HOW TO COMPLETE THIS TASK: Each line of the data below from the one holding "altd & 0.07" to the one holding "corrigan & 0.07", inclusive, is to be reproduced exactly; no other line belongs in the answer.

━━━ DATASET CONTENT

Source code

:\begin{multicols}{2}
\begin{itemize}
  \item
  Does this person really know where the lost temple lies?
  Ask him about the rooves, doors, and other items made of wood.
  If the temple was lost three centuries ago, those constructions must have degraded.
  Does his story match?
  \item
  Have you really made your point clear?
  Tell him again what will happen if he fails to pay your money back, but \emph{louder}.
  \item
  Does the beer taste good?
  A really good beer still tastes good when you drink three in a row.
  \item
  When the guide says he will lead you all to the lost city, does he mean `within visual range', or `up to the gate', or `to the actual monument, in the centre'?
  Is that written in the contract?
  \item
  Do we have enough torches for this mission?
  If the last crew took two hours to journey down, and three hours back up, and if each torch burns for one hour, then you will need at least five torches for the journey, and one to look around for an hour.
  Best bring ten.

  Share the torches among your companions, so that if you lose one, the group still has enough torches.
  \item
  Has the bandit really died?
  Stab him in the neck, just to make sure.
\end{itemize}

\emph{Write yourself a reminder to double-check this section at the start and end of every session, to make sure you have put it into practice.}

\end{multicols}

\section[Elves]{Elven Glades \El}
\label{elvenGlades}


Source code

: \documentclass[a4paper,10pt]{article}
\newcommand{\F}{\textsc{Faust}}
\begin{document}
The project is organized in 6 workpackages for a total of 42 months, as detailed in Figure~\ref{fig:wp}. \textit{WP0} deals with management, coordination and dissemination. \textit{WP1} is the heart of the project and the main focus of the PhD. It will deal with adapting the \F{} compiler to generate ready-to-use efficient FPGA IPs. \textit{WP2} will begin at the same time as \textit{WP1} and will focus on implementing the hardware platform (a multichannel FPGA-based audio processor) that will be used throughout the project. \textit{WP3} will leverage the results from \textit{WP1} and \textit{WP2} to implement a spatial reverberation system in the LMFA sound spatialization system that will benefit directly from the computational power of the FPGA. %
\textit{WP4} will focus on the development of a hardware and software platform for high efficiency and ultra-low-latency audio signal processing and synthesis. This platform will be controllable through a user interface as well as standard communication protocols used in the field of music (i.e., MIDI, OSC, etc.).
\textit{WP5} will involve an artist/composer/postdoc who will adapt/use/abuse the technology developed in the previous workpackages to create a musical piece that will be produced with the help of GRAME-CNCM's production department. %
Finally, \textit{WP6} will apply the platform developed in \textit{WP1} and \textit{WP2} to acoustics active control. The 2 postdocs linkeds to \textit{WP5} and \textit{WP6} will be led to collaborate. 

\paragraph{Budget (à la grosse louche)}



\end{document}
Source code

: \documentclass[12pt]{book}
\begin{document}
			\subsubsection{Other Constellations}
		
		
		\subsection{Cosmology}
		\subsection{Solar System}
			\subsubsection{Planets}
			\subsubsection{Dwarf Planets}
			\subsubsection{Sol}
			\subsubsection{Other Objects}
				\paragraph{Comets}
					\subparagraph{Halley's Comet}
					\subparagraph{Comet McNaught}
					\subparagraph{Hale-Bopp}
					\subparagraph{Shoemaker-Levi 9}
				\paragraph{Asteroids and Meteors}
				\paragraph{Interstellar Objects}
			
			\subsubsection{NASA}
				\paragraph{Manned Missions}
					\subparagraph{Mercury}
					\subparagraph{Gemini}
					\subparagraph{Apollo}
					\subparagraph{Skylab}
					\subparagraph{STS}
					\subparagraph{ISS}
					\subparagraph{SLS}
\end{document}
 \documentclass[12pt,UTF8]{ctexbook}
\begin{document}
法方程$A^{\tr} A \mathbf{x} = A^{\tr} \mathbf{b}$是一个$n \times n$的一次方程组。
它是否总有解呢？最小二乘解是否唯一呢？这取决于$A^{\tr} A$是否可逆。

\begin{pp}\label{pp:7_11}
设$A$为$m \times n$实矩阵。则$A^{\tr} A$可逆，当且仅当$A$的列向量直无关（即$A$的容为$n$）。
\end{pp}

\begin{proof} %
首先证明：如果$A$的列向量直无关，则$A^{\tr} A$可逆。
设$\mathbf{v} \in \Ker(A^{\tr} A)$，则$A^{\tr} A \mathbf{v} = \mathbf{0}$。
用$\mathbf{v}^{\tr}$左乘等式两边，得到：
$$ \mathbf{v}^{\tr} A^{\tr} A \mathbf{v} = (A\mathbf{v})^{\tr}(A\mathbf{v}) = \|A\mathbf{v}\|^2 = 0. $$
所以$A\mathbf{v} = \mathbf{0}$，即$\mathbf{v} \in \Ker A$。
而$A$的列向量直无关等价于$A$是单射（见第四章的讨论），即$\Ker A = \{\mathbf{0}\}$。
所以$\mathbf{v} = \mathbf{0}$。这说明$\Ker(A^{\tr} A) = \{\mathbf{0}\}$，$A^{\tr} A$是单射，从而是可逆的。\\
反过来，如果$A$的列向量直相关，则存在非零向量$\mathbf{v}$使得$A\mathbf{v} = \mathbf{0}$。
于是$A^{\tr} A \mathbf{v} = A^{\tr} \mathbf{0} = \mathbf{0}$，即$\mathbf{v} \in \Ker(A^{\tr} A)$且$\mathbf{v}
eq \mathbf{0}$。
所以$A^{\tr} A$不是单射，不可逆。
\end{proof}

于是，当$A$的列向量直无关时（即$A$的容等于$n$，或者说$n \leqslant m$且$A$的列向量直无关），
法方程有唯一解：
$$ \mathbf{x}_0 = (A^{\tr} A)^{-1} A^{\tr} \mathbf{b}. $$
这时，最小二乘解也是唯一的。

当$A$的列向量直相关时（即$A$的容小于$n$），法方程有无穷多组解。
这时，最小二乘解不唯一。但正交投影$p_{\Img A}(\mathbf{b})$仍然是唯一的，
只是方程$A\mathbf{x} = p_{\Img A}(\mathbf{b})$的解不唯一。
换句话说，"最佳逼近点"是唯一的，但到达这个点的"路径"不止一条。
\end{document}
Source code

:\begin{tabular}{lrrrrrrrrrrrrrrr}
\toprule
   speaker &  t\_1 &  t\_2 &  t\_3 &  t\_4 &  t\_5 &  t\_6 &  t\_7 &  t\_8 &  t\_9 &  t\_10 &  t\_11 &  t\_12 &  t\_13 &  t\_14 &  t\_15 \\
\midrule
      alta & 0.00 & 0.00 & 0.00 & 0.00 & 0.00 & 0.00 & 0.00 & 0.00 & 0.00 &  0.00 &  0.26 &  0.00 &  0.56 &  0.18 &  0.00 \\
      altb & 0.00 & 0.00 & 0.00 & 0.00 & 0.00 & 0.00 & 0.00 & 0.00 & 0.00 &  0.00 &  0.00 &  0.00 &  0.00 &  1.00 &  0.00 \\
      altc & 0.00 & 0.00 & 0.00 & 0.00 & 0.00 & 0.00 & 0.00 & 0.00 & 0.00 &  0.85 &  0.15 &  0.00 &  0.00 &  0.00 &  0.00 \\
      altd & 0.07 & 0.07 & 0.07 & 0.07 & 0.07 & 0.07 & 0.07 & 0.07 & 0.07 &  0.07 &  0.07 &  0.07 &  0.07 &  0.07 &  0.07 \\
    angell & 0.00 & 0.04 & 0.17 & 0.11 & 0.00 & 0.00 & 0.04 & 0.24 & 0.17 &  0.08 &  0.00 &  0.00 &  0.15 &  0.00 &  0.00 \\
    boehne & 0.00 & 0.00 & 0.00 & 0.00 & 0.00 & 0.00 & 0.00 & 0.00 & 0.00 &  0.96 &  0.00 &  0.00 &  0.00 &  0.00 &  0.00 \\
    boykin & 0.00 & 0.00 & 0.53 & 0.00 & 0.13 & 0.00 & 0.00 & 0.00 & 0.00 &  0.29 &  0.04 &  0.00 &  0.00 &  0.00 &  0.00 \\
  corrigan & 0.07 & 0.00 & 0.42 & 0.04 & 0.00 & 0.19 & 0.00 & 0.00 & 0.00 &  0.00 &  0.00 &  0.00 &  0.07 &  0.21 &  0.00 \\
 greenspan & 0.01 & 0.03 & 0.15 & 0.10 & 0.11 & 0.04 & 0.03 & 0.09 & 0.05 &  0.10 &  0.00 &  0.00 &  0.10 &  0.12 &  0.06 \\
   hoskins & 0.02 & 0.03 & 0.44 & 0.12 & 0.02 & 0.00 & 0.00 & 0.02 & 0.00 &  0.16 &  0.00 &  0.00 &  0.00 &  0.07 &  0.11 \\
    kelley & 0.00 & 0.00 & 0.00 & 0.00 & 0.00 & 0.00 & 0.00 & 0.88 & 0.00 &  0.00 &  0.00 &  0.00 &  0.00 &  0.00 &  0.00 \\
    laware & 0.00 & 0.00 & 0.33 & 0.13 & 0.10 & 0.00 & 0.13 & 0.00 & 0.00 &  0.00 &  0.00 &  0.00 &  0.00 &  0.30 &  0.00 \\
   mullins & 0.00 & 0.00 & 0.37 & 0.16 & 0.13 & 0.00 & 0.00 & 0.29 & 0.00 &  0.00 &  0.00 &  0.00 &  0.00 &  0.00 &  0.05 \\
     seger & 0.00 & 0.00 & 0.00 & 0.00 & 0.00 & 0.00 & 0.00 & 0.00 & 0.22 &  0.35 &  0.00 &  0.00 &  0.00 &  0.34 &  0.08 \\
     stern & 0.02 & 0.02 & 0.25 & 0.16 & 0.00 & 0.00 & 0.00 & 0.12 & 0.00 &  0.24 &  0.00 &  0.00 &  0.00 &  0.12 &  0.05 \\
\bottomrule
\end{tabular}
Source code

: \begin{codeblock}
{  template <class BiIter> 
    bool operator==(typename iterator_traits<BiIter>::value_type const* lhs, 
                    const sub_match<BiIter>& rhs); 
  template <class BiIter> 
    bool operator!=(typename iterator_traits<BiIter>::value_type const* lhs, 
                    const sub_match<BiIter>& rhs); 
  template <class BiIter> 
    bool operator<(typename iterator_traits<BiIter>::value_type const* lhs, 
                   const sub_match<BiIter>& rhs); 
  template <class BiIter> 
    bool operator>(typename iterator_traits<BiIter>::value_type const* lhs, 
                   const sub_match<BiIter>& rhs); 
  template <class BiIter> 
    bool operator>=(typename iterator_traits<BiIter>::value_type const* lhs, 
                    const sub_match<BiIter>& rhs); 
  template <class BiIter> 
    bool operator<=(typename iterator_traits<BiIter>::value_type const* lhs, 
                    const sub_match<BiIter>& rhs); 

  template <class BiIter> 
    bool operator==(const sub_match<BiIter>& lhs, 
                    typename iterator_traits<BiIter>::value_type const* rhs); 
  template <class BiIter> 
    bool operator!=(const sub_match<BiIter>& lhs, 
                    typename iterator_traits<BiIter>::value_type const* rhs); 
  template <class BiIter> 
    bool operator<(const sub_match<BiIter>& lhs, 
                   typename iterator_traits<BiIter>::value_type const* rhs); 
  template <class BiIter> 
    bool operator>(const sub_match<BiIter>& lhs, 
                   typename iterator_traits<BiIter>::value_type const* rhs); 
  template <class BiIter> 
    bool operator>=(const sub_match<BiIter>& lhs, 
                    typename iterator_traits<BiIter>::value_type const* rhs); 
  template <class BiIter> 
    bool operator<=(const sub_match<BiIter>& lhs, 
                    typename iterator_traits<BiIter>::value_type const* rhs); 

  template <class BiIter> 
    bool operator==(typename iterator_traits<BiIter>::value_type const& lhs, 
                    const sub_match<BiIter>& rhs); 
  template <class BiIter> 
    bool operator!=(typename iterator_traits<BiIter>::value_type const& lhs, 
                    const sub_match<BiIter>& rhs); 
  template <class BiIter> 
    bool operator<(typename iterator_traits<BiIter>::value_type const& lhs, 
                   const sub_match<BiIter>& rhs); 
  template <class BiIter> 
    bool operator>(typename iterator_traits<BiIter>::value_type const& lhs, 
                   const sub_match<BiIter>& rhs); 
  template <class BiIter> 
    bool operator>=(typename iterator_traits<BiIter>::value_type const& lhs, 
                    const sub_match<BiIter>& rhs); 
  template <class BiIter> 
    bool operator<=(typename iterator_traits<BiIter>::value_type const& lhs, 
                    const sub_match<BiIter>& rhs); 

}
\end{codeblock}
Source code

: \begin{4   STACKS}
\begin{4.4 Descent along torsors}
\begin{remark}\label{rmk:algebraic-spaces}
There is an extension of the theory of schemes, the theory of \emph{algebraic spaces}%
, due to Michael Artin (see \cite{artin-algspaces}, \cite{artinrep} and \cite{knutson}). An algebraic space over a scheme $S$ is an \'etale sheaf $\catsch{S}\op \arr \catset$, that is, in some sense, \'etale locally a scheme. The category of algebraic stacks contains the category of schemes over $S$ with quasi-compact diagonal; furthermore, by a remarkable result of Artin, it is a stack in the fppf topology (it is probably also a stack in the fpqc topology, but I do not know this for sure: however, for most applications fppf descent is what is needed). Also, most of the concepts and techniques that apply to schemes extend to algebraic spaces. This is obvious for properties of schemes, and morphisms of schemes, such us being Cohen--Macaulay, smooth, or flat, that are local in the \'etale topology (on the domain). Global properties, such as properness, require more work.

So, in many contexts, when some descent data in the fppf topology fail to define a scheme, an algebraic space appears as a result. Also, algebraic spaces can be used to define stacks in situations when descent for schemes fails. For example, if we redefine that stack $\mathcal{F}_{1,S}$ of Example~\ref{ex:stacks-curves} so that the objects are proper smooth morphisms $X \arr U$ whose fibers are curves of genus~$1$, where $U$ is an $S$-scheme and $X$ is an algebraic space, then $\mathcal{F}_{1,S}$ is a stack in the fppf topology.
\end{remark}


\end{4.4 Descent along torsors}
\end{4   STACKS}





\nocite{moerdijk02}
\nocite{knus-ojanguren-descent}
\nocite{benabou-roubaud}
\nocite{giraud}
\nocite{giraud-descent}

━━━━━━

SOLUTION FOR THIS PROBLEM:
      altd & 0.07 & 0.07 & 0.07 & 0.07 & 0.07 & 0.07 & 0.07 & 0.07 & 0.07 &  0.07 &  0.07 &  0.07 &  0.07 &  0.07 &  0.07 \\
    angell & 0.00 & 0.04 & 0.17 & 0.11 & 0.00 & 0.00 & 0.04 & 0.24 & 0.17 &  0.08 &  0.00 &  0.00 &  0.15 &  0.00 &  0.00 \\
    boehne & 0.00 & 0.00 & 0.00 & 0.00 & 0.00 & 0.00 & 0.00 & 0.00 & 0.00 &  0.96 &  0.00 &  0.00 &  0.00 &  0.00 &  0.00 \\
    boykin & 0.00 & 0.00 & 0.53 & 0.00 & 0.13 & 0.00 & 0.00 & 0.00 & 0.00 &  0.29 &  0.04 &  0.00 &  0.00 &  0.00 &  0.00 \\
  corrigan & 0.07 & 0.00 & 0.42 & 0.04 & 0.00 & 0.19 & 0.00 & 0.00 & 0.00 &  0.00 &  0.00 &  0.00 &  0.07 &  0.21 &  0.00 \\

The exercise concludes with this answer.